Dr. Ohnn's transformation occurred when he tried to recreate a teleportation system for Kingpin. The experiment opened a portal to a dimension of space warps, but its instability forced Ohnn to leap inside. When he returned, his body had become a living conduit for these warps, with the spots acting as portable gateways. These spots allow the Spot to teleport himself, objects, or others across short or long distances, and even through dimensions.

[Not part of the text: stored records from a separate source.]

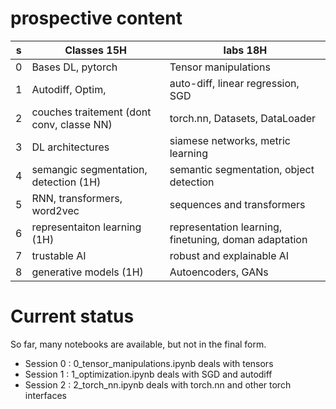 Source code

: 
# prospective content
| s   | Classes  15H                              | labs    18H                                          |
| --- | ----------------------------------------- | ---------------------------------------------------- |
| 0   | Bases DL,  pytorch                        | Tensor manipulations                                 |
| 1   | Autodiff, Optim,                          | auto-diff, linear regression, SGD                    |
| 2   | couches traitement (dont conv, classe NN) | torch.nn, Datasets, DataLoader                       |
| 3   | DL architectures                          | siamese networks, metric learning                    |
| 4   | semangic segmentation, detection (1H)     | semantic segmentation, object detection              |
| 5   | RNN, transformers, word2vec               | sequences and transformers                           |
| 6   | representaiton learning (1H)              | representation learning, finetuning, doman adaptation|
| 7   | trustable AI                              | robust and explainable AI                            |
| 8   | generative models (1H)                    | Autoencoders, GANs                                   |

# Current status
So far, many notebooks are available, but not in the final form. 
* Session 0 : 0_tensor_manipulations.ipynb deals with tensors
* Session 1 : 1_optimization.ipynb deals with SGD and autodiff
* Session 2 : 2_torch_nn.ipynb deals with torch.nn and other torch interfaces

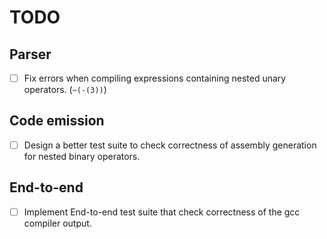 # TODO

## Parser

- [ ] Fix errors when compiling expressions containing nested unary operators. (`~(-(3))`) 

## Code emission 

- [ ] Design a better test suite to check correctness of assembly generation for nested binary operators. 

## End-to-end

- [ ] Implement End-to-end test suite that check correctness of the gcc compiler output.
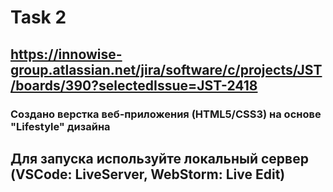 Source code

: # Task 2

## https://innowise-group.atlassian.net/jira/software/c/projects/JST/boards/390?selectedIssue=JST-2418

### Создано верстка веб-приложения (HTML5/CSS3) на основе "Lifestyle" дизайна

## Для запуска используйте локальный сервер (VSCode: LiveServer, WebStorm: Live Edit)
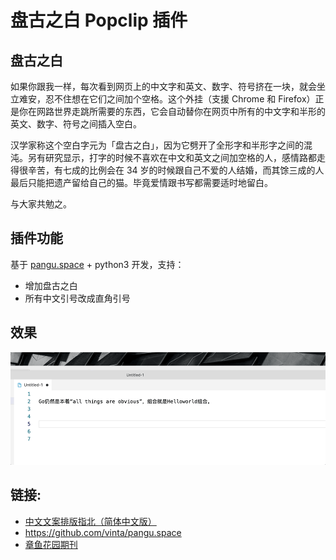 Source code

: # 盘古之白 Popclip 插件

## 盘古之白


如果你跟我一样，每次看到网页上的中文字和英文、数字、符号挤在一块，就会坐立难安，忍不住想在它们之间加个空格。这个外挂（支援 Chrome 和 Firefox）正是你在网路世界走跳所需要的东西，它会自动替你在网页中所有的中文字和半形的英文、数字、符号之间插入空白。

汉学家称这个空白字元为「盘古之白」，因为它劈开了全形字和半形字之间的混沌。另有研究显示，打字的时候不喜欢在中文和英文之间加空格的人，感情路都走得很辛苦，有七成的比例会在 34 岁的时候跟自己不爱的人结婚，而其馀三成的人最后只能把遗产留给自己的猫。毕竟爱情跟书写都需要适时地留白。

与大家共勉之。


## 插件功能

基于 [pangu.space](https://github.com/vinta/pangu.space) + python3 开发，支持：

- 增加盘古之白
- 所有中文引号改成直角引号

## 效果

![result](result.gif)

## 链接:
- [中文文案排版指北（简体中文版）](https://mazhuang.org/wiki/chinese-copywriting-guidelines/)
- https://github.com/vinta/pangu.space
- [章鱼花园期刊](https://anotherbug.com/tags/%E7%AB%A0%E9%B1%BC%E8%8A%B1%E5%9B%AD%E6%9C%9F%E5%88%8A/) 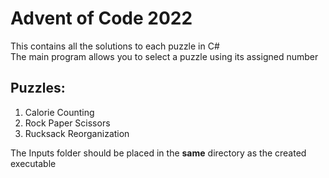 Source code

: # Advent of Code 2022
This contains all the solutions to each puzzle in C#  
The main program allows you to select a puzzle using its assigned number

## Puzzles:
1. Calorie Counting
2. Rock Paper Scissors
3. Rucksack Reorganization

The Inputs folder should be placed in the **same** directory as the created executable
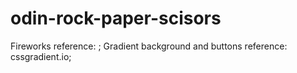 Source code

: # odin-rock-paper-scisors

Fireworks reference: ;
Gradient background and buttons reference: cssgradient.io; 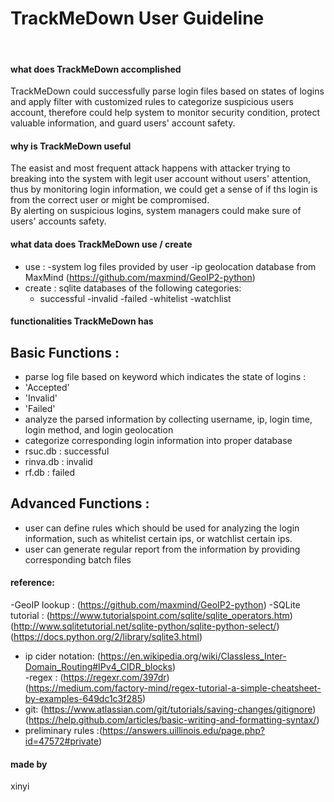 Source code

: # TrackMeDown User Guideline 
<br/>

#### what does TrackMeDown accomplished 
TrackMeDown could successfully parse login files based on states of logins and apply filter with customized rules to categorize suspicious users account, therefore could help system to monitor security condition, protect valuable information, and guard users' account safety. <br/>

#### why is TrackMeDown useful 
The easist and most frequent attack happens with attacker trying to breaking into the system with legit user account without users' attention, thus by monitoring login information, we could get a sense of if ths login is from the correct user or might be compromised. <br/>
By alerting on suspicious logins, system managers could make sure of users' accounts safety. <br/>

#### what data does TrackMeDown use / create 
- use :
  -system log files provided by user 
  -ip geolocation database from MaxMind (https://github.com/maxmind/GeoIP2-python)
- create :
sqlite databases of the following categories:
  - successful 
  -invalid 
  -failed
  -whitelist
  -watchlist 
 
 #### functionalities TrackMeDown has 
 ## Basic Functions :
 - parse log file based on keyword which indicates the state of logins :
  - 'Accepted' 
  - 'Invalid'
  - 'Failed'
 - analyze the parsed information by collecting username, ip, login time, login method, and login geolocation 
 - categorize corresponding login information into proper database
  - rsuc.db : successful 
  - rinva.db : invalid 
  - rf.db : failed 
 ## Advanced Functions :
 - user can define rules which should be used for analyzing the login information, such as whitelist certain ips, or watchlist certain ips. 
 - user can generate regular report from the information by providing corresponding batch files 
 
 #### reference:
 -GeoIP lookup : (https://github.com/maxmind/GeoIP2-python)
 -SQLite tutorial : 
 (https://www.tutorialspoint.com/sqlite/sqlite_operators.htm) <br/>
 (http://www.sqlitetutorial.net/sqlite-python/sqlite-python-select/) <br/>
 (https://docs.python.org/2/library/sqlite3.html) <br/>
 - ip cider notation: (https://en.wikipedia.org/wiki/Classless_Inter-Domain_Routing#IPv4_CIDR_blocks) <br/> 
 -regex : (https://regexr.com/397dr) </br>
 (https://medium.com/factory-mind/regex-tutorial-a-simple-cheatsheet-by-examples-649dc1c3f285) <br/>
 - git: (https://www.atlassian.com/git/tutorials/saving-changes/gitignore) <br/>
 (https://help.github.com/articles/basic-writing-and-formatting-syntax/) <br/> 
 - preliminary rules :(https://answers.uillinois.edu/page.php?id=47572#private) <br/>
 
 #### made by 
 xinyi 
  
 

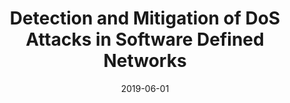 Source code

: ---
title: "Detection and Mitigation of DoS Attacks in Software Defined Networks"
collection: publications
permalink: /shanggao.github.io/files/Detection_and_Mitigation_of_DoS_Attacks_in_Software_Defined_Networks.pdf
excerpt: 'Category: Network security, SDN security, DDoS attacks'
date: 2019-06-01
venue: 'IEEE/ACM Transactions on Networking (ToN)'
citation: 'S. Gao, Z. Peng, B. Xiao, A. Hu, Y. Song, and K. Ren, “Detection and Mitigation of DoS Attacks in Software Defined Networks”, <i>IEEE/ACM Transactions on Networking (ToN)</i>, Vol. 28, No. 3, June 2020.'
--- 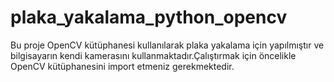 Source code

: # plaka_yakalama_python_opencv
Bu proje OpenCV kütüphanesi kullanılarak plaka yakalama için yapılmıştır ve bilgisayarın kendi kamerasını kullanmaktadır.Çalıştırmak için öncelikle OpenCV kütüphanesini import etmeniz gerekmektedir.
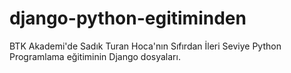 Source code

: # django-python-egitiminden
BTK Akademi'de Sadık Turan Hoca'nın Sıfırdan İleri Seviye Python Programlama eğitiminin Django dosyaları.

The character appears in a silent cameo in the animated film Spider-Man: Into the Spider-Verse (2018), and is voiced by Jason Schwartzman in its sequels Spider-Man: Across the Spider-Verse (2023) and the upcoming Spider-Man: Beyond the Spider-Verse (2027).

==Publication history==

Dr. Johnathon Ohnn first appeared unnamed in Peter Parker, the Spectacular Spider-Man #97 (December 1984) and became the Spot in Peter Parker, the Spectacular Spider-Man #98 (January 1985). He was created by writer Al Milgrom and artist Herb Trimpe. He then appeared in Spider-Man: Across the Spider-Verse (June 2023) voiced by Jason Schwartzman.

==Creation==
In an interview with Back Issue!, Milgrom discussed the character's creation, "As I recall, the Kingpin wanted to find out how Cloak's power, that would transport himself and Dagger away whenever he chose, worked. I thought that it would be a cool idea if there were another character that could do that in another way like access that interdimensional-ity. Then I came up with the idea for The Spot. Then I imagined a visual for him. Herb Trimpe drew the issue, but I designed the visual on the character because I drew the cover first." "One of the things I visualized was the Warner Bros. cartoons with Bugs Bunny. Elmer Fudd would be hunting him, and Bugs would go down the rabbit hole. Bugs would then move the hole like it was an extradimensional thing. That was kind of one of the inspirations for the character." "I have a sick sense of humor, so I came up with the name Johnathon Ohnn. My thinking was that he would be Johnny Ohnn the Spot" "Years after I created the Spot, I saw a rerun of an old Warner Bros. cartoon with a mad scientist who had the same schtick that he could produce black holes," "He could put them anywhere and jump through them. I don't remember seeing the cartoon when I created the character, but after watching it years later, I said, 'Oh, my God, that's the Spot.' I may have inadvertently ripped off an old Warner Bros. cartoon. I might have seen it as a kid and had it in the back of my head somewhere."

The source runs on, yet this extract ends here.